An ORB poll for Tuesday's The Daily Telegraph newspaper found support for Remain at 53 percent, up five percentage points on the previous one, with support for Leave on 46 percent, down three points.
"All the signs of ORB’s latest and final poll point to a referendum that will truly come down to the wire," said Lynton Crosby, a political strategist who advised the ruling Conservative Party at the last national election in 2015.
The "Leave" camp had "failed to quash the almost ubiquitous perception that it is the riskier of the two options," he said.
Social research body NatCen also published a survey that found Remain on 53 percent and Leave on 47 percent, using a method that took on recommendations by an official inquiry into why pollsters got last year's election wrong, although its research was conducted from May 16 to June 12.
However, an online poll by YouGov for The Times showed Leave ahead on 44 percent, up one point, with Remain on 42 percent, down two points. That survey was conducted over the weekend after Cox was killed.
Campaigning was suspended for three days after the killing, which led to soul searching about the campaign and its tone, with Jeremy Corbyn, leader of Cox's opposition Labour Party, saying her murder was likely "extreme political violence".
Some "Leave" campaigners accuse the "Remain" camp of exploiting the murder as part of what they portray as a campaign of scaremongering over the referendum by the establishment at home and abroad.
Turnout is predicted to be key to the result, and the ORB poll found that Remain supporters, who had been regarded as being more apathetic, were becoming increasingly motivated to vote as polling day approaches.
Sterling and shares boost
Prior to the murder of Cox, polls had shifted towards "Leave", and the indication that an "In" vote was now more likely has boosted sterling and shares.

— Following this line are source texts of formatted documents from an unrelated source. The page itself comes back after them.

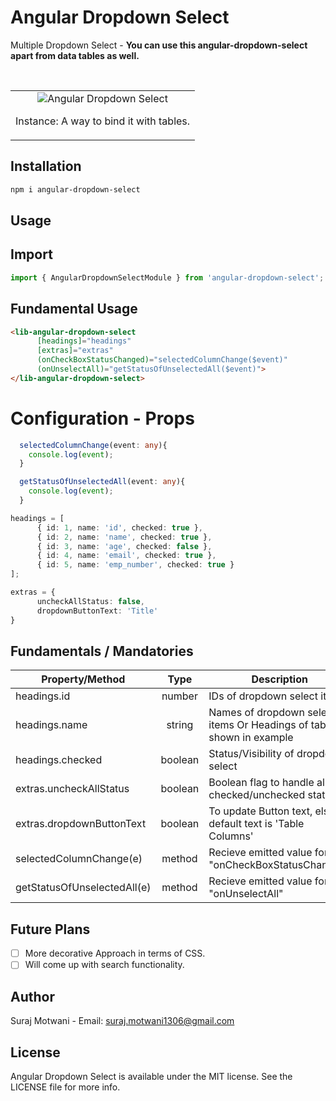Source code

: # Angular Dropdown Select
<p>Multiple Dropdown Select - <b>You can use this angular-dropdown-select apart from data tables as well.</b></p>
<br/>

<table>
  <tr>
    <td align="center">
      <img alt="Angular Dropdown Select"
        src="projects/angular-dropdown-select/Screenshots/dropdown-select.gif" />
        <p align="center">Instance: A way to bind it with tables.</p>
    </td>
   </tr>
</table>

## Installation

```sh
npm i angular-dropdown-select
```

## Usage

## Import
```ts
import { AngularDropdownSelectModule } from 'angular-dropdown-select';
```

## Fundamental Usage
```html
<lib-angular-dropdown-select 
      [headings]="headings" 
      [extras]="extras" 
      (onCheckBoxStatusChanged)="selectedColumnChange($event)" 
      (onUnselectAll)="getStatusOfUnselectedAll($event)">
</lib-angular-dropdown-select>
```

# Configuration - Props
```ts
  selectedColumnChange(event: any){
    console.log(event);
  }

  getStatusOfUnselectedAll(event: any){
    console.log(event);
  }

headings = [
      { id: 1, name: 'id', checked: true },
      { id: 2, name: 'name', checked: true },
      { id: 3, name: 'age', checked: false },
      { id: 4, name: 'email', checked: true },
      { id: 5, name: 'emp_number', checked: true }
];

extras = {
      uncheckAllStatus: false,
      dropdownButtonText: 'Title'
}
```

## Fundamentals / Mandatories

| Property/Method             |  Type   | Description                                                             |
| --------------------------- | :-----: | ----------------------------------------------------------------------- |
| headings.id                 | number  | IDs of dropdown select items                                            |
| headings.name               | string  | Names of dropdown select items Or Headings of table shown in example    |
| headings.checked            | boolean | Status/Visibility of dropdown select                                    |
| extras.uncheckAllStatus     | boolean | Boolean flag to handle all checked/unchecked state                      |
| extras.dropdownButtonText   | boolean | To update Button text, else default text is 'Table Columns'             |
| selectedColumnChange(e)     | method  | Recieve emitted value for "onCheckBoxStatusChanged"                     |
| getStatusOfUnselectedAll(e) | method  | Recieve emitted value for "onUnselectAll"                               |


## Future Plans
- [ ] More decorative Approach in terms of CSS.
- [ ] Will come up with search functionality.

## Author
Suraj Motwani - Email: suraj.motwani1306@gmail.com

## License

Angular Dropdown Select is available under the MIT license. See the LICENSE file for more info.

Britain's FTSE-100 shares index jumped three percent on Monday while in early trading on Tuesday, the British pound was at a three-week high against the dollar.

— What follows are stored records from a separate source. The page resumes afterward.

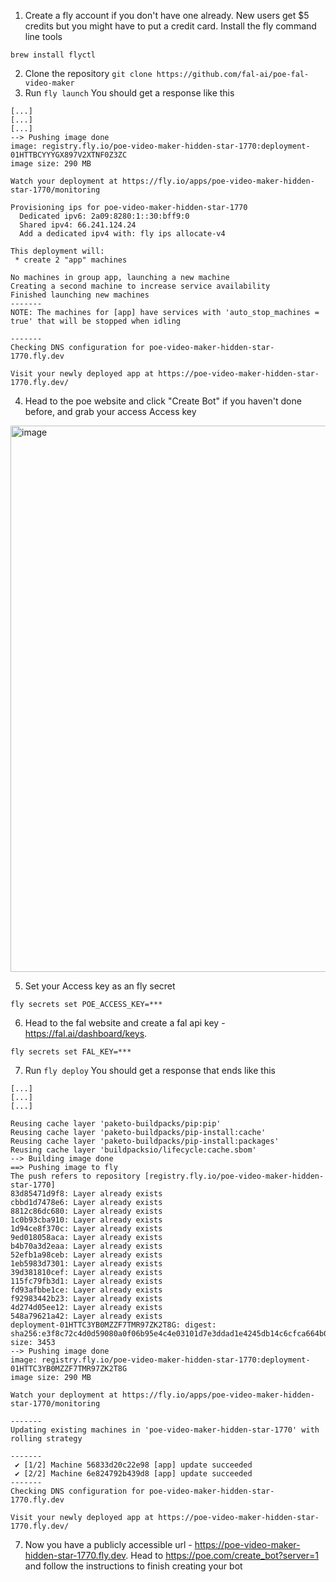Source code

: 1) Create a fly account if you don't have one already. New users get $5 credits but you might have to put a credit card. Install the fly command line tools
```
brew install flyctl
```
2) Clone the repository `git clone https://github.com/fal-ai/poe-fal-video-maker`
3) Run `fly launch`
You should get a response like this 

```
[...]
[...]
[...]
--> Pushing image done
image: registry.fly.io/poe-video-maker-hidden-star-1770:deployment-01HTTBCYYYGX897V2XTNF0Z3ZC
image size: 290 MB

Watch your deployment at https://fly.io/apps/poe-video-maker-hidden-star-1770/monitoring

Provisioning ips for poe-video-maker-hidden-star-1770
  Dedicated ipv6: 2a09:8280:1::30:bff9:0
  Shared ipv4: 66.241.124.24
  Add a dedicated ipv4 with: fly ips allocate-v4

This deployment will:
 * create 2 "app" machines

No machines in group app, launching a new machine
Creating a second machine to increase service availability
Finished launching new machines
-------
NOTE: The machines for [app] have services with 'auto_stop_machines = true' that will be stopped when idling

-------
Checking DNS configuration for poe-video-maker-hidden-star-1770.fly.dev

Visit your newly deployed app at https://poe-video-maker-hidden-star-1770.fly.dev/
```
4) Head to the poe website and click "Create Bot" if you haven't done before, and grab your access Access key
   
<img width="874" alt="image" src="https://github.com/fal-ai/poe-fal-video-maker/assets/1714827/e78e2918-d275-4b21-abcf-dae6b68b2e16">

5) Set your Access key as an fly secret 

```
fly secrets set POE_ACCESS_KEY=***
```

6) Head to the fal website and create a fal api key - https://fal.ai/dashboard/keys.
```
fly secrets set FAL_KEY=***
```

7) Run `fly deploy`
You should get a response that ends like this 
```
[...]
[...]
[...]

Reusing cache layer 'paketo-buildpacks/pip:pip'
Reusing cache layer 'paketo-buildpacks/pip-install:cache'
Reusing cache layer 'paketo-buildpacks/pip-install:packages'
Reusing cache layer 'buildpacksio/lifecycle:cache.sbom'
--> Building image done
==> Pushing image to fly
The push refers to repository [registry.fly.io/poe-video-maker-hidden-star-1770]
83d85471d9f8: Layer already exists 
cbbd1d7478e6: Layer already exists 
8812c86dc680: Layer already exists 
1c0b93cba910: Layer already exists 
1d94ce8f370c: Layer already exists 
9ed018058aca: Layer already exists 
b4b70a3d2eaa: Layer already exists 
52efb1a98ceb: Layer already exists 
1eb5983d7301: Layer already exists 
39d381810cef: Layer already exists 
115fc79fb3d1: Layer already exists 
fd93afbbe1ce: Layer already exists 
f92983442b23: Layer already exists 
4d274d05ee12: Layer already exists 
548a79621a42: Layer already exists 
deployment-01HTTC3YB0MZZF7TMR97ZK2T8G: digest: sha256:e3f8c72c4d0d59080a0f06b95e4c4e03101d7e3ddad1e4245db14c6cfca664b0 size: 3453
--> Pushing image done
image: registry.fly.io/poe-video-maker-hidden-star-1770:deployment-01HTTC3YB0MZZF7TMR97ZK2T8G
image size: 290 MB

Watch your deployment at https://fly.io/apps/poe-video-maker-hidden-star-1770/monitoring

-------
Updating existing machines in 'poe-video-maker-hidden-star-1770' with rolling strategy

-------
 ✔ [1/2] Machine 56833d20c22e98 [app] update succeeded
 ✔ [2/2] Machine 6e824792b439d8 [app] update succeeded
-------
Checking DNS configuration for poe-video-maker-hidden-star-1770.fly.dev

Visit your newly deployed app at https://poe-video-maker-hidden-star-1770.fly.dev/
```
7) Now you have a publicly accessible url - https://poe-video-maker-hidden-star-1770.fly.dev. Head to https://poe.com/create_bot?server=1 and follow the instructions to finish creating your bot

According to Betfair betting odds, the implied probability of a British vote to remain in the European Union was 75 percent.
The "Out" campaign argues that it is the anti-establishment choice, and its message that EU membership has handed political control to Brussels and led to uncontrolled immigration appears to have struck a chord with many Britons.

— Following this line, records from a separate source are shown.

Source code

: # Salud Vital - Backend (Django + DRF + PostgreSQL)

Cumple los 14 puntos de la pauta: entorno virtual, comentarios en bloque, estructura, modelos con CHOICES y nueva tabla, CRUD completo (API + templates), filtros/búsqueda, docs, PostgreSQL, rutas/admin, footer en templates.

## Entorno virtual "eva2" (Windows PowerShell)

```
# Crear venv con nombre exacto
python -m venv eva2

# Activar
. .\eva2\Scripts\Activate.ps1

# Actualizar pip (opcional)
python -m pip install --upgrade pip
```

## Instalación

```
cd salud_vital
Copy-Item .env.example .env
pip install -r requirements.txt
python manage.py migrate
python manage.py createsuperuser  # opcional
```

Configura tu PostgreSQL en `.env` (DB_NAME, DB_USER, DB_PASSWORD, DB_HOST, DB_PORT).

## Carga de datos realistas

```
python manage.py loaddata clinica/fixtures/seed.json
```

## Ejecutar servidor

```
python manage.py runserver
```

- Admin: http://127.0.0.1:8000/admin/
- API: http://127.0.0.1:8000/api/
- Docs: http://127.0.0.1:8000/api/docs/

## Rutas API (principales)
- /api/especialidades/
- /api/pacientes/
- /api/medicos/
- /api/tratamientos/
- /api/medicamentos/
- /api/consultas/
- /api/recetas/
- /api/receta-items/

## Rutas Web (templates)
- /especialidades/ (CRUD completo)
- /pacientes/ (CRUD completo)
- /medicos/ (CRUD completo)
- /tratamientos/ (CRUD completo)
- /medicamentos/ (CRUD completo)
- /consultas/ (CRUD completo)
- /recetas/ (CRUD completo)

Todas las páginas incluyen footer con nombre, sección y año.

That issue again gained prominence on Tuesday when Prime Minister David Cameron's former close aide Steve Hilton said the prime minister had been told four years ago that his target to reduce net immigration to Britain to the tens of thousands was impossible.
"We were told, directly and explicitly, that it was impossible for the government to meet its immigration target as long as we remained members of the EU, which of course insists on the free movement of people within in," Hilton, who has already said he backs Brexit, wrote in the Daily Mail newspaper.
Those wishing to stay in the bloc, including Cameron, have focused on what they describe as the economic advantages provided by EU membership and the risks posed by leaving.
The pro-EU camp, including former prime ministers Tony Blair and John Major, have warned that an exit could also trigger the break-up of the United Kingdom by prompting another Scottish independence vote if England pulled Scotland out of the EU.
The Remain camp not only boasts the support from the majority of senior business figures and world leaders such as US President Barack Obama and Angela Merkel, but also well-known stars from stage, screen and sport.
On Tuesday, former England soccer captain and hugely-popular David Beckham added his voice to that list. "For our children and their children we should be facing the problems of the world together and not alone," he said.